Restate word for word the span that opens with the line containing "[^1]: jan pi" and closes with the final line of the data; give only those lines.

## TASK MATERIAL
▶

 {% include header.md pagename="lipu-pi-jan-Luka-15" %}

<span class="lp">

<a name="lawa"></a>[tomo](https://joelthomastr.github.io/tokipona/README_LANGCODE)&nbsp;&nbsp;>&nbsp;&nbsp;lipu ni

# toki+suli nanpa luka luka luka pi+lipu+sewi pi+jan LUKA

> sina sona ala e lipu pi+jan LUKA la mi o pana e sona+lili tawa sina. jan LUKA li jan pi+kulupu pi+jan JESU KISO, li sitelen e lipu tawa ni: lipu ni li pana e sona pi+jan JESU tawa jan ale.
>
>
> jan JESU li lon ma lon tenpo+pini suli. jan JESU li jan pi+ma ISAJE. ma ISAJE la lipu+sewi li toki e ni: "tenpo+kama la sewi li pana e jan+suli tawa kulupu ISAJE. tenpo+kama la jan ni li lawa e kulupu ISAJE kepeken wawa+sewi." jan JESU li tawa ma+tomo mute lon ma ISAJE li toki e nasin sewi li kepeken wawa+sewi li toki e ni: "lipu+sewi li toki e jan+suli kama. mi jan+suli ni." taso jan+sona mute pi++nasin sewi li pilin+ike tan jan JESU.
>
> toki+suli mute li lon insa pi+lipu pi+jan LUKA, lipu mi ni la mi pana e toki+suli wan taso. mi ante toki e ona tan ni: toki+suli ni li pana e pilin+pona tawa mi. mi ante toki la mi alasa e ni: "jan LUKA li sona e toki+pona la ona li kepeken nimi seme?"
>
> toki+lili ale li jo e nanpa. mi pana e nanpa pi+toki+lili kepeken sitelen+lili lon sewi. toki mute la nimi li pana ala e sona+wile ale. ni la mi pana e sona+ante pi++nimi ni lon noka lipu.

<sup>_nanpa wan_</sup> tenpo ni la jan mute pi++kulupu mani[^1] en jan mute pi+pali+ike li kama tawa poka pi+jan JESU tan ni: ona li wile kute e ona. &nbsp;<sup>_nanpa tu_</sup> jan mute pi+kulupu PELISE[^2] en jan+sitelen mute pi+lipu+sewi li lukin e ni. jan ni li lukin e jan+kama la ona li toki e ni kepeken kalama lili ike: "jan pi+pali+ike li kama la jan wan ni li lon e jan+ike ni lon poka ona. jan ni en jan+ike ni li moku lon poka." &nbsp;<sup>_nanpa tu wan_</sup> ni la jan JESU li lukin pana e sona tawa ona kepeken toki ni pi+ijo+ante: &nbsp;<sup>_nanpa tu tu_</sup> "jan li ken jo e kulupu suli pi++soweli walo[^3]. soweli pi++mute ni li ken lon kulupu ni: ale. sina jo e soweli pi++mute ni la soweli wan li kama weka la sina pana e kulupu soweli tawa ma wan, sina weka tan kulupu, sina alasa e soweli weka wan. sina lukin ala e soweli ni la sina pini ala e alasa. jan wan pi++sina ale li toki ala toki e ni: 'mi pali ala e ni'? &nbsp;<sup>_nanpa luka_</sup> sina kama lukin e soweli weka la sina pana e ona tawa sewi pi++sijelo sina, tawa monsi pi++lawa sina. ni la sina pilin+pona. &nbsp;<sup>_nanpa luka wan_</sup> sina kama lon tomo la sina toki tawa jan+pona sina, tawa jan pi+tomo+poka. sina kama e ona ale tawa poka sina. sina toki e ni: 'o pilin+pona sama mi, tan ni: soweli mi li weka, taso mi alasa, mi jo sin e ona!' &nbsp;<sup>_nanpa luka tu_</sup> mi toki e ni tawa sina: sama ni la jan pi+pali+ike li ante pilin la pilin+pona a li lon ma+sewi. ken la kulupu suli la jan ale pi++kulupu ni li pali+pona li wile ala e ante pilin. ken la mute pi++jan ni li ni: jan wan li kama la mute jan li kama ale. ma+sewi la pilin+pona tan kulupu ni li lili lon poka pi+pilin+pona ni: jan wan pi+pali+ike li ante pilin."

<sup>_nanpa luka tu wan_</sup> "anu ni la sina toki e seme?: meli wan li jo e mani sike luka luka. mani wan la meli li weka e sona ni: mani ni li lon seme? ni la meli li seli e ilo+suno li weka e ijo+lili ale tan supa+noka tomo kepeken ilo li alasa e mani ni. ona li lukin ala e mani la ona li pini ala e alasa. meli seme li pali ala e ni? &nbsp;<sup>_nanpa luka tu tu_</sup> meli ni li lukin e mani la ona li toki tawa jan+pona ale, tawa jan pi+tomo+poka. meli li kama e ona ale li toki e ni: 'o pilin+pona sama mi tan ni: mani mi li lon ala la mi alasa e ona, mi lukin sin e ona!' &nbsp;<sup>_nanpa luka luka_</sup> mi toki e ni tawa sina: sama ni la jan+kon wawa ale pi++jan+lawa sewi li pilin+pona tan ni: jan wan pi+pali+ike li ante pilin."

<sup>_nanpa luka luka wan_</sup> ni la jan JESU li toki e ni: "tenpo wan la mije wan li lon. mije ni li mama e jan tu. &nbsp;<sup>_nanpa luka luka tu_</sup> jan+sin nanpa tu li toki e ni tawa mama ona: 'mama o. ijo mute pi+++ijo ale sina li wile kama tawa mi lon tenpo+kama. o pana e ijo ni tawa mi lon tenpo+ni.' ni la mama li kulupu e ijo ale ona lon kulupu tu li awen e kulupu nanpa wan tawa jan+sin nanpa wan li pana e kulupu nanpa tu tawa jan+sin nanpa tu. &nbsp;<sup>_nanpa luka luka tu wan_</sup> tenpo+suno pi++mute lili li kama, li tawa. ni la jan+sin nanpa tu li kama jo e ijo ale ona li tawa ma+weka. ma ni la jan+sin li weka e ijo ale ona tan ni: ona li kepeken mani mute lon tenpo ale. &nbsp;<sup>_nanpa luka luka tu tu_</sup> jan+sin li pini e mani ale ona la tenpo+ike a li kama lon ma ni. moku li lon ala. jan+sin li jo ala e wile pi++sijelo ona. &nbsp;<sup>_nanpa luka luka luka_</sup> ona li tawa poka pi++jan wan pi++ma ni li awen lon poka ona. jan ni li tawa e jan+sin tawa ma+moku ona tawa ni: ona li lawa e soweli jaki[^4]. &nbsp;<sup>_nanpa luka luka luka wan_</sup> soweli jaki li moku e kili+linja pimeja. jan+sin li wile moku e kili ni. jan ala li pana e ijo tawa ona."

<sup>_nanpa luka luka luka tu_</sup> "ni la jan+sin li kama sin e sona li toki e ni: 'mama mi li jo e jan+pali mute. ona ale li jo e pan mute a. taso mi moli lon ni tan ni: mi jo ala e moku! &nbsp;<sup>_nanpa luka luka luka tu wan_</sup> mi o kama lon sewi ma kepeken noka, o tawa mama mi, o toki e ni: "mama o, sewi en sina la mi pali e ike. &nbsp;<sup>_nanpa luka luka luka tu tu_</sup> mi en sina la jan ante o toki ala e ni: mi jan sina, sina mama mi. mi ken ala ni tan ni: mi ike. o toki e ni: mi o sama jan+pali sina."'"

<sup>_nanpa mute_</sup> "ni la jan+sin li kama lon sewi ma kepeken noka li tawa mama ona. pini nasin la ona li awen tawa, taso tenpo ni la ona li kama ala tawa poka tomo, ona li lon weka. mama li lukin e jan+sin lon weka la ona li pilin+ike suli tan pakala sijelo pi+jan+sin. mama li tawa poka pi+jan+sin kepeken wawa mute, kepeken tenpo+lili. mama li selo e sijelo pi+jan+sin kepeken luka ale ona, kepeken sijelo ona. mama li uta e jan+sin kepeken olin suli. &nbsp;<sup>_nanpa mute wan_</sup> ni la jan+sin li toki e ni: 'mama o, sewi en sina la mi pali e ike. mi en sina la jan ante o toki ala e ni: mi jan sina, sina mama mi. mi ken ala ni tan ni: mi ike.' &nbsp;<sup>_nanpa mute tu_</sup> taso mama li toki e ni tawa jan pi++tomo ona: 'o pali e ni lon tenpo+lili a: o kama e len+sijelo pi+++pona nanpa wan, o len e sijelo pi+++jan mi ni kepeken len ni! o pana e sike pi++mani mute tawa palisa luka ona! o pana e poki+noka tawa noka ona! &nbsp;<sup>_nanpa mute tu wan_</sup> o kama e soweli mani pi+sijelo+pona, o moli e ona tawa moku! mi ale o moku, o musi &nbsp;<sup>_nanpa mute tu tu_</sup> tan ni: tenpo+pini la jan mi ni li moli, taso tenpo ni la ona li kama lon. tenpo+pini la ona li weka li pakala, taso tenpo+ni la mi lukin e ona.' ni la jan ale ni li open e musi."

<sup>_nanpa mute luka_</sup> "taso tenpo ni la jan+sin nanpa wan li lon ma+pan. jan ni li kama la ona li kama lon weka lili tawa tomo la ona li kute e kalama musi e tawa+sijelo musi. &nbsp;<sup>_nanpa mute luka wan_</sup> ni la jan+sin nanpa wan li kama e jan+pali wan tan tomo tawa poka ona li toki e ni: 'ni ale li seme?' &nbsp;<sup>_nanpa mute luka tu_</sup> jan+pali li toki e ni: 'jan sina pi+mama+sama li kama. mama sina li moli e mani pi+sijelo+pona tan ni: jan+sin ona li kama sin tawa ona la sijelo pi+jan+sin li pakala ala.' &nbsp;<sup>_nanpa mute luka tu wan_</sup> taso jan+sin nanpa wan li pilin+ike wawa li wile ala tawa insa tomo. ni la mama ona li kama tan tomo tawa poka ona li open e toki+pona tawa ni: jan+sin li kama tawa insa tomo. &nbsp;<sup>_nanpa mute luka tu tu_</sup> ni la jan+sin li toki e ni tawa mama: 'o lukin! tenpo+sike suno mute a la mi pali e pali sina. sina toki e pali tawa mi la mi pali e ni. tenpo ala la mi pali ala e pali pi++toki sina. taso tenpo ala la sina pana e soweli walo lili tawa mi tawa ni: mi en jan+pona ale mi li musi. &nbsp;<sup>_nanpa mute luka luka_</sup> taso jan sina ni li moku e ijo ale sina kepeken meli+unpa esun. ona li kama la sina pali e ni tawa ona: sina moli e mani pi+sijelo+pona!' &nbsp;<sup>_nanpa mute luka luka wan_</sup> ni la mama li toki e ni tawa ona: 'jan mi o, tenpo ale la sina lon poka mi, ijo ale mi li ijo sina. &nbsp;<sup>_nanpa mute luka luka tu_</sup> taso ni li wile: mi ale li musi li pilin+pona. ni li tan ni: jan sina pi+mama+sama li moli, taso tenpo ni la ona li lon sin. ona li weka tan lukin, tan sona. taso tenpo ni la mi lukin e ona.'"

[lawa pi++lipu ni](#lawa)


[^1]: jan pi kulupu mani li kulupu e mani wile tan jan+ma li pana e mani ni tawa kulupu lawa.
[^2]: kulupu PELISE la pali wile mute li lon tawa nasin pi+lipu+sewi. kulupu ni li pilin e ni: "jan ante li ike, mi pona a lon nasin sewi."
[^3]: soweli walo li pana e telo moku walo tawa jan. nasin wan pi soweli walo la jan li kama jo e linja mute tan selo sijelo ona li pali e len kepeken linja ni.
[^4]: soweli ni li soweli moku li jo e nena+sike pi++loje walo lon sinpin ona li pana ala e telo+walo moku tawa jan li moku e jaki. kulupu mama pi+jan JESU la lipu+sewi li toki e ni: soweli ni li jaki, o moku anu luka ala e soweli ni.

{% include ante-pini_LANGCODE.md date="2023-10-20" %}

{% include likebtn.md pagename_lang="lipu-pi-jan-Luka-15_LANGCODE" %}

◀

## OUTPUT FOR THIS EXERCISE
[^1]: jan pi kulupu mani li kulupu e mani wile tan jan+ma li pana e mani ni tawa kulupu lawa.
[^2]: kulupu PELISE la pali wile mute li lon tawa nasin pi+lipu+sewi. kulupu ni li pilin e ni: "jan ante li ike, mi pona a lon nasin sewi."
[^3]: soweli walo li pana e telo moku walo tawa jan. nasin wan pi soweli walo la jan li kama jo e linja mute tan selo sijelo ona li pali e len kepeken linja ni.
[^4]: soweli ni li soweli moku li jo e nena+sike pi++loje walo lon sinpin ona li pana ala e telo+walo moku tawa jan li moku e jaki. kulupu mama pi+jan JESU la lipu+sewi li toki e ni: soweli ni li jaki, o moku anu luka ala e soweli ni.

{% include ante-pini_LANGCODE.md date="2023-10-20" %}

{% include likebtn.md pagename_lang="lipu-pi-jan-Luka-15_LANGCODE" %}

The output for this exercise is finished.